How a backwoods battle and a leader you’ve never heard of changed history

Photo of the Battle of Cowpens in the Charleston Custom House.

               Painting in the Charleston Custom House.

Snark MeterrealMID.003

You probably haven’t heard of it. I hadn’t. It is known as the Battle of Cowpens and it isn’t in most high school history books these days. Here is the backstory: America was losing the revolution – badly. The British, well funded, well mannered, and well dressed, had established forts in the southern countryside and were converting loyalists to their cause as the patriots, hungry and ill equipped, hid in the woods. American General, Daniel Morgan, had 300 regulars and was trying to elude a British trap.

Morgan was a veteran. He had proven himself at Quebec and Saratoga. At Cowpens, in the face of a far superior force, Morgan did everything right and modeled leadership under pressure.

What did Morgan do?

  1. He analyzed the situation accurately: Morgan had 300 Continental soldiers. The British under the ruthless “Bloody Tarleton” were marching 1000 crack troops to surround the Americans and wrap up the frontier campaign.
  1. He recruited aggressively: Seeing the hopeless mismatch, Morgan sent out the call to “meet at the cow pens!” This produced 650-ish militia to meet him to attempt to turn the tide.
  1. He motivated passionately: The night before the battle, Morgan went among the untrained militia imploring them “just give me three good shots and you can go home heroes.”
  1. He chose his battlefield carefully: A brilliant strategist and realistic leader, Morgan chose “the cow pens,” as the place his untrained men would make their fight. It is a high and open ground with a road the British would travel down right up the middle. He stationed his Continentals on the uphill side of the pens, an open spot one hundred yards wide by five hundred long. The cow pens were surrounded by dense woods and streams. This prevented flanking. Even more, the swollen Broad River at their back gave his men nowhere to run.
  1. He formulated his plan brilliantly: Three lines of riflemen. Each would shoot at the officers and dragoons and then melt behind the next, each line providing cover for the other and leading the enemy deeper into Morgan’s midst.
  1. He estimated his foe wisely: He knew Tarleton would press the battle, confident of the open ground and anxious for a decisive blow.
  1. He led his men courageously: When the battle began to fall apart, Morgan was right there. He rode among his panicked troops, rallying a right flank in disarray, until it resembled a purposeful wheeling/pivot movement backwards from his right.
  1. He pressed the victory brilliantly: As the British came forward on their left, Morgan’s best men, mounted “Dragoons” were waiting in the trees. They came galloping down, surprising and surrounding Tarleton’s troops. This is known as a “double envelopment.” 120 British troops were killed and 800 surrendered en masse.
  1. He finished honorably: It is often difficult to be a good winner. Morgan was. The American colonists (most of whom were not trained, disciplined ‘regulars’) were very angry about the atrocities and brutal tactics  of “Bloody Tarleton.” They wanted to show no quarter and cut the British down. When the British laid down their arms in surrender, it was Morgan who forced the Americans to overcome their adrenaline and put an honorable end to the fighting. Morgan would never again lead a significant fight. Eight months later ill health would force him to resign his commission. A great leader finishes well.
  1. He did his part faithfully: Morgan was a small part of a big picture. The defeat at Cowpens deprived British General Cornwallis of his offensive weapon. Forced back to Virginia, Cornwallis was pinned on land by Washington and at sea by the timely arrival of the French at Yorktown, thus winning U.S. independence. But it was Morgan, faithfully doing his small part in the back country, who set up the famous surrender at Yorktown. We have the America we have today because of someone most of us have never heard of faithfully doing a job that needed to be done, in an out of the way spot, in the face of great adversity and terrible odds.
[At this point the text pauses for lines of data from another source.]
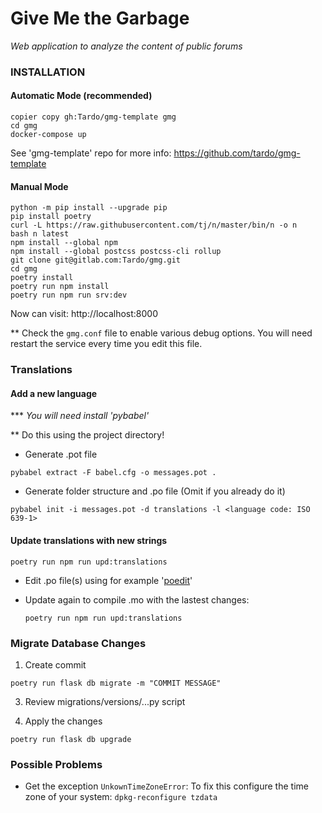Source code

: # Give Me the Garbage

_Web application to analyze the content of public forums_

### INSTALLATION

#### Automatic Mode (recommended)

```shell
copier copy gh:Tardo/gmg-template gmg
cd gmg
docker-compose up
```

See 'gmg-template' repo for more info: https://github.com/tardo/gmg-template

#### Manual Mode

```shell
python -m pip install --upgrade pip
pip install poetry
curl -L https://raw.githubusercontent.com/tj/n/master/bin/n -o n
bash n latest
npm install --global npm
npm install --global postcss postcss-cli rollup
git clone git@gitlab.com:Tardo/gmg.git
cd gmg
poetry install
poetry run npm install
poetry run npm run srv:dev
```

Now can visit: http://localhost:8000

\*\* Check the `gmg.conf` file to enable various debug options. You will need
restart the service every time you edit this file.

### Translations

#### Add a new language

\*\*\* _You will need install 'pybabel'_

\*\* Do this using the project directory!

- Generate .pot file

```shell
pybabel extract -F babel.cfg -o messages.pot .
```

- Generate folder structure and .po file (Omit if you already do it)

```shell
pybabel init -i messages.pot -d translations -l <language code: ISO 639-1>
```

#### Update translations with new strings

```shell
poetry run npm run upd:translations
```

- Edit .po file(s) using for example '[poedit](http://poedit.net/download)'

- Update again to compile .mo with the lastest changes:
  ```shell
  poetry run npm run upd:translations
  ```

### Migrate Database Changes

1. Create commit

```shell
poetry run flask db migrate -m "COMMIT MESSAGE"
```

3. Review migrations/versions/...py script

4. Apply the changes

```shell
poetry run flask db upgrade
```

### Possible Problems

- Get the exception `UnkownTimeZoneError`: To fix this configure the time zone
  of your system: `dpkg-reconfigure tzdata`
What kind of leader will you be?

In your life you will likely be called upon at some point to lead. Will you accept the call? And when you do, what kind of a leader will you be? Today it is fashionable to tell young people, “Follow your passion.” Frankly, that sets up a world that begins and ends with the self. The world was not built on such little thinking. And it is no coincidence that as our culture follows that line of thinking it is running right off the rails. You see, the men and women that you most admire were not people who did what they “wanted” with their lives. The great acts of history, the great leaders of the ages, and the great works of literature were all forged in the fires of difficulty and conflict. I am fairly certain that Dr. King would rather not have been writing from a Birmingham jail. I am fairly certain Lincoln would have preferred not to have to write an address for the slaughter at Gettysburg. I am absolutely certain that the New Testament would not be what it is if Jesus was not crucified and if his followers, Paul and John, were not writing from prison cells and penal colonies. Difficult times produce great humans. The world does not need you to follow some narcissistic “passion.” It needs you to find a need, step into that gap, and do something. Something small or great, that needs doing. To do that thing that is part of the bigger picture. To fight your battle, so that whether or not anyone else notices, you will have contributed to the great victory of leaving the world a better place than you found it. That is leadership.